Top of Records for this task

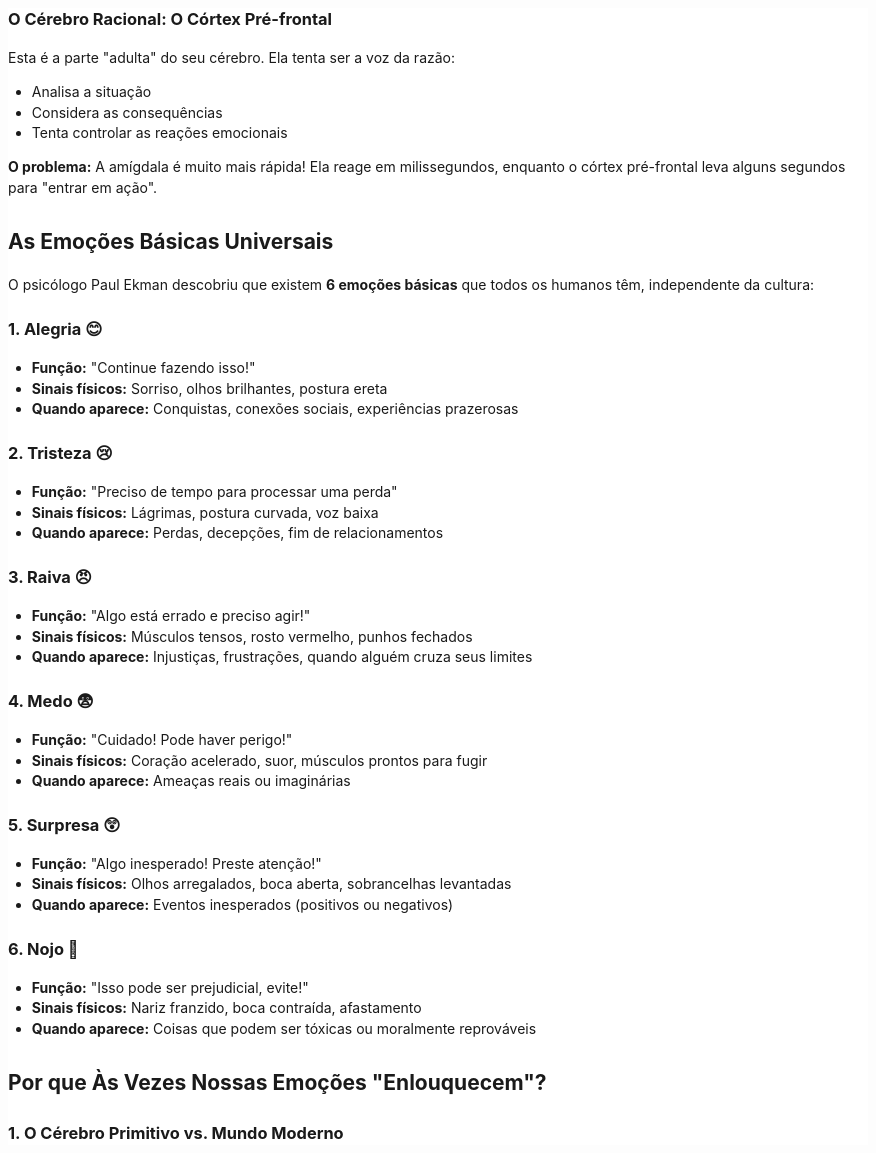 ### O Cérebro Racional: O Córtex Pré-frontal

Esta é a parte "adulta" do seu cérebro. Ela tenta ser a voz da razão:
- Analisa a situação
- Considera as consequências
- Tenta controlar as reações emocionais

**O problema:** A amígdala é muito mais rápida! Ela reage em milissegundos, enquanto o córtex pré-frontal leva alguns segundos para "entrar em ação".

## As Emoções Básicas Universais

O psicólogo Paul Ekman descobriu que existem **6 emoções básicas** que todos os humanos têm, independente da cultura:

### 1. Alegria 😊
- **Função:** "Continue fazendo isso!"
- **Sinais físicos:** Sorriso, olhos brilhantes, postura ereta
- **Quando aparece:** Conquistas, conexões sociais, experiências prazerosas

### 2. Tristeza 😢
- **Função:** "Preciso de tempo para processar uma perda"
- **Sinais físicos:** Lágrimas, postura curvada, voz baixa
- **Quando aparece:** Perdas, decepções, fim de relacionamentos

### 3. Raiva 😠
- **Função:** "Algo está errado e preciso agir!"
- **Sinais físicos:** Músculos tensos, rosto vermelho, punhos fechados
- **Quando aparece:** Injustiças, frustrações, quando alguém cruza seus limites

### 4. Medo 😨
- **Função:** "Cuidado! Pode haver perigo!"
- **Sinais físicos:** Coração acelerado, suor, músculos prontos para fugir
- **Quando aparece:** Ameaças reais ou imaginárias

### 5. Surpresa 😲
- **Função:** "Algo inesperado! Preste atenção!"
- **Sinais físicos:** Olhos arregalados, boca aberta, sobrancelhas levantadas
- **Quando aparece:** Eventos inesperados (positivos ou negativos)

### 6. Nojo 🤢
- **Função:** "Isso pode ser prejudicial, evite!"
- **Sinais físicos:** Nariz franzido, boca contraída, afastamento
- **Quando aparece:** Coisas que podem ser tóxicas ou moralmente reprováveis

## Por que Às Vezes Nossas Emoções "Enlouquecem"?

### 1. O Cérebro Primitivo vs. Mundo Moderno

Bottom of Records for this task

Activity: Only the lines from the one containing "### 3. Raiva 😠" through the last line of the records are to be set down, exactly as they appear.

Task output:
### 3. Raiva 😠
- **Função:** "Algo está errado e preciso agir!"
- **Sinais físicos:** Músculos tensos, rosto vermelho, punhos fechados
- **Quando aparece:** Injustiças, frustrações, quando alguém cruza seus limites

### 4. Medo 😨
- **Função:** "Cuidado! Pode haver perigo!"
- **Sinais físicos:** Coração acelerado, suor, músculos prontos para fugir
- **Quando aparece:** Ameaças reais ou imaginárias

### 5. Surpresa 😲
- **Função:** "Algo inesperado! Preste atenção!"
- **Sinais físicos:** Olhos arregalados, boca aberta, sobrancelhas levantadas
- **Quando aparece:** Eventos inesperados (positivos ou negativos)

### 6. Nojo 🤢
- **Função:** "Isso pode ser prejudicial, evite!"
- **Sinais físicos:** Nariz franzido, boca contraída, afastamento
- **Quando aparece:** Coisas que podem ser tóxicas ou moralmente reprováveis

## Por que Às Vezes Nossas Emoções "Enlouquecem"?

### 1. O Cérebro Primitivo vs. Mundo Moderno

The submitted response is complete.